What is expected: Since only the total matters, count the lines of these entries containing the word "image" and write that total alone.

Task input:
--*--

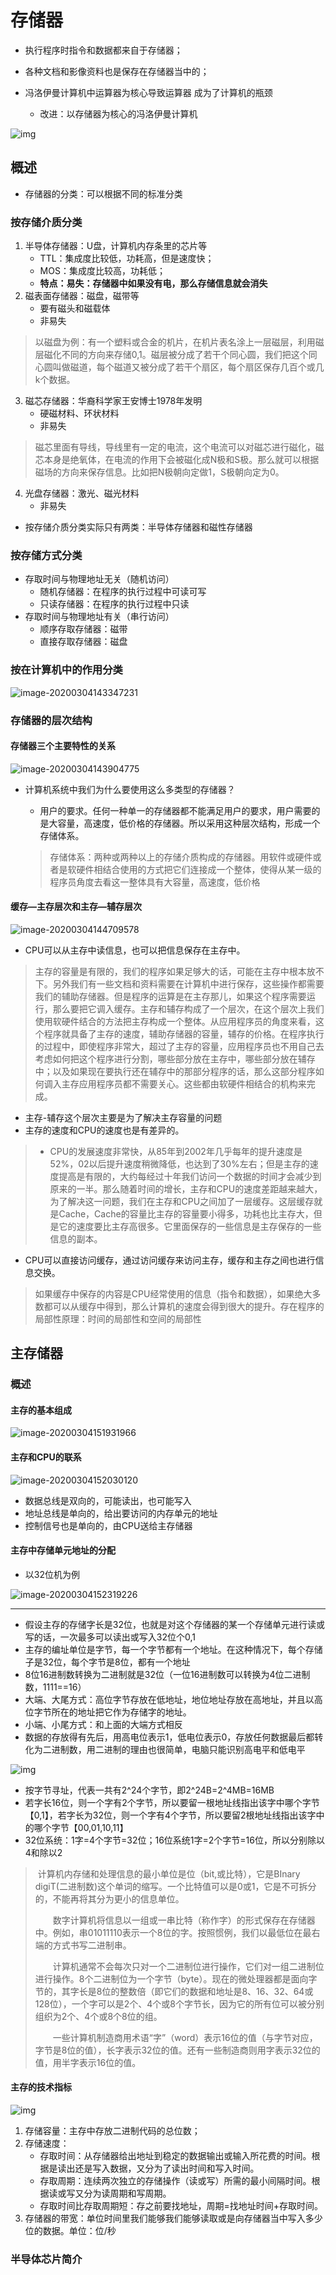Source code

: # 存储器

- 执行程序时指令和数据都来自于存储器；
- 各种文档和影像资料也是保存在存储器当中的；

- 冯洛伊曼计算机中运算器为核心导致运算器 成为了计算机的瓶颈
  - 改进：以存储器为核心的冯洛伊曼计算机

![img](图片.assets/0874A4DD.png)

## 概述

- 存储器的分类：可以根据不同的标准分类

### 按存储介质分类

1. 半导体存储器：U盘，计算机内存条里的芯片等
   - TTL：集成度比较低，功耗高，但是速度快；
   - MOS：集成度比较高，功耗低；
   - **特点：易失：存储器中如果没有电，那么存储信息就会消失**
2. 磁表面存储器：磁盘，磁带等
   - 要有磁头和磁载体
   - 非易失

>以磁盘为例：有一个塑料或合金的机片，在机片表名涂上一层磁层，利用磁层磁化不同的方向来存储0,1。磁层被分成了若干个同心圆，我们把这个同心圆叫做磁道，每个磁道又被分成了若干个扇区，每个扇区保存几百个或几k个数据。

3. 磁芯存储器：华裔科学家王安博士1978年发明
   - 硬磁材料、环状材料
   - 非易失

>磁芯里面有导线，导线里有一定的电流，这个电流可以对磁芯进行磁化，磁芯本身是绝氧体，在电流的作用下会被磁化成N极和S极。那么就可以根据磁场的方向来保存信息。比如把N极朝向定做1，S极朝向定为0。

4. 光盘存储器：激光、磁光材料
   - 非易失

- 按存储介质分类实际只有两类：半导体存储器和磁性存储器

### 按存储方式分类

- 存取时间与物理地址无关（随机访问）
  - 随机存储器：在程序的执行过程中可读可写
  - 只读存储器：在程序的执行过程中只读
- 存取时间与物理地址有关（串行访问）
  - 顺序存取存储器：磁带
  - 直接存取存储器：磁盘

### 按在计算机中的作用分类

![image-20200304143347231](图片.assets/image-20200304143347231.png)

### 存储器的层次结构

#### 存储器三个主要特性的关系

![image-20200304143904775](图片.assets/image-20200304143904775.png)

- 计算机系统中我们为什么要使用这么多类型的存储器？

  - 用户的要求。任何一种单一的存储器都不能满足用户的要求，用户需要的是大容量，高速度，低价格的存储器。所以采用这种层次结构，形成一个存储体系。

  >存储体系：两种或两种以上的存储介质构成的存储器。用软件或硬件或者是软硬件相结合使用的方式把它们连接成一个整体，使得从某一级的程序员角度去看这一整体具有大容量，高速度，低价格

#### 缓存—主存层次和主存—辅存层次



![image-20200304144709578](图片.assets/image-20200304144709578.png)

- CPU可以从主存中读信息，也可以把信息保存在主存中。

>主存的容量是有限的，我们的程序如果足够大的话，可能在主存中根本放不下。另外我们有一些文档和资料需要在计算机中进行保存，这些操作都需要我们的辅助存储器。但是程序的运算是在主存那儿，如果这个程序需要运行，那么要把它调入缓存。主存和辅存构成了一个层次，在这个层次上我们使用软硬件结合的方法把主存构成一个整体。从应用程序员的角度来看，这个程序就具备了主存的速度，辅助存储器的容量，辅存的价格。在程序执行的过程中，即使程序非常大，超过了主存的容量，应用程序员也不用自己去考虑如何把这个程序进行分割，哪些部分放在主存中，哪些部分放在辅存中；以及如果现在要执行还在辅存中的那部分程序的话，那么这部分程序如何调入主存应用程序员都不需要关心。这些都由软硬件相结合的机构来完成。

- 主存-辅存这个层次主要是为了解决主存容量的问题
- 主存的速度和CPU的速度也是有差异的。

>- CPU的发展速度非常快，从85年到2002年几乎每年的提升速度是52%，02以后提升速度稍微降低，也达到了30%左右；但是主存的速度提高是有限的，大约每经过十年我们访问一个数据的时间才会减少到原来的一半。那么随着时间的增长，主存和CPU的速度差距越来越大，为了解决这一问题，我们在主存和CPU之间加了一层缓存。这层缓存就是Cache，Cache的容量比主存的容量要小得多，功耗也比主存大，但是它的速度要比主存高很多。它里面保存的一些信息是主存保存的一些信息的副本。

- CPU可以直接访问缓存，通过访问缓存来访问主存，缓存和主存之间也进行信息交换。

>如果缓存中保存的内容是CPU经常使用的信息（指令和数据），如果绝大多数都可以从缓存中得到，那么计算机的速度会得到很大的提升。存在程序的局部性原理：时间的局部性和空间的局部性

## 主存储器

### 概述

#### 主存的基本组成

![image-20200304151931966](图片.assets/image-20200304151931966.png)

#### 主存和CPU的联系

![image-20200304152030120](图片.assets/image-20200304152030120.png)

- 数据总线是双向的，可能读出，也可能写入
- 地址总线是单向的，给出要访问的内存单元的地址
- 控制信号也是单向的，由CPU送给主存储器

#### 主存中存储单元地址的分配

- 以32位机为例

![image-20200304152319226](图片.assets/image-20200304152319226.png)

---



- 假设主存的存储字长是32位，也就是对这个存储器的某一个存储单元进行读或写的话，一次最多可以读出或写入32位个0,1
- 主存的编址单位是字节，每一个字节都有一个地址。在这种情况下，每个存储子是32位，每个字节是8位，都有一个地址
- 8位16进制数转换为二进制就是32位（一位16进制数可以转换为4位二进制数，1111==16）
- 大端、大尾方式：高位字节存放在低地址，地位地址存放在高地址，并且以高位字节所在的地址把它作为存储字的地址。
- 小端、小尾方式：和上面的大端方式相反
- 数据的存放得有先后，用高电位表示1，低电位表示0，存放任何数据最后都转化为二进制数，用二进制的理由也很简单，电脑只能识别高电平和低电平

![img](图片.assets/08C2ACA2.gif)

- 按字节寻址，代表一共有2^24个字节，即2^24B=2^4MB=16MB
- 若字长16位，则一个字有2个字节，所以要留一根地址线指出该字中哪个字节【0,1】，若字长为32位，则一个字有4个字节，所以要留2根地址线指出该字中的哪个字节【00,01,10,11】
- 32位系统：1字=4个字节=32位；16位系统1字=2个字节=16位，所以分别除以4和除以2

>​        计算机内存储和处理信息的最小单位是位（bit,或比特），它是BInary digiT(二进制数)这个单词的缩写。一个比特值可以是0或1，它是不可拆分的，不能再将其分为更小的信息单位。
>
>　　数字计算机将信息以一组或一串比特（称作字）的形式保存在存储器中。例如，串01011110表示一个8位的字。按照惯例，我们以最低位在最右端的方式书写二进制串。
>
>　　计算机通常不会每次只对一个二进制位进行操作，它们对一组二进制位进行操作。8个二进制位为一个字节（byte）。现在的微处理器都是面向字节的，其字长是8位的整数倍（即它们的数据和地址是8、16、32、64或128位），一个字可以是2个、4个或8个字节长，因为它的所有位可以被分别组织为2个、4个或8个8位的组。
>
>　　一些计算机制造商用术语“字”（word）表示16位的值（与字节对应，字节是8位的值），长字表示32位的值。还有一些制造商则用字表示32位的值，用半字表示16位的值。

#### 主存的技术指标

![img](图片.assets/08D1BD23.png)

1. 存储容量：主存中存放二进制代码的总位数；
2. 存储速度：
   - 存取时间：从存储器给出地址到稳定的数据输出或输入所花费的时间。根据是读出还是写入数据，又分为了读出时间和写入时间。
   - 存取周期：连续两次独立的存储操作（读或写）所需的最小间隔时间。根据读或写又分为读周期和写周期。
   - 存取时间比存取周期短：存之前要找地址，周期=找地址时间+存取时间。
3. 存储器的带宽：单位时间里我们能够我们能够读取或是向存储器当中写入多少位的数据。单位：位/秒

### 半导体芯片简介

--*--

Finished task: 6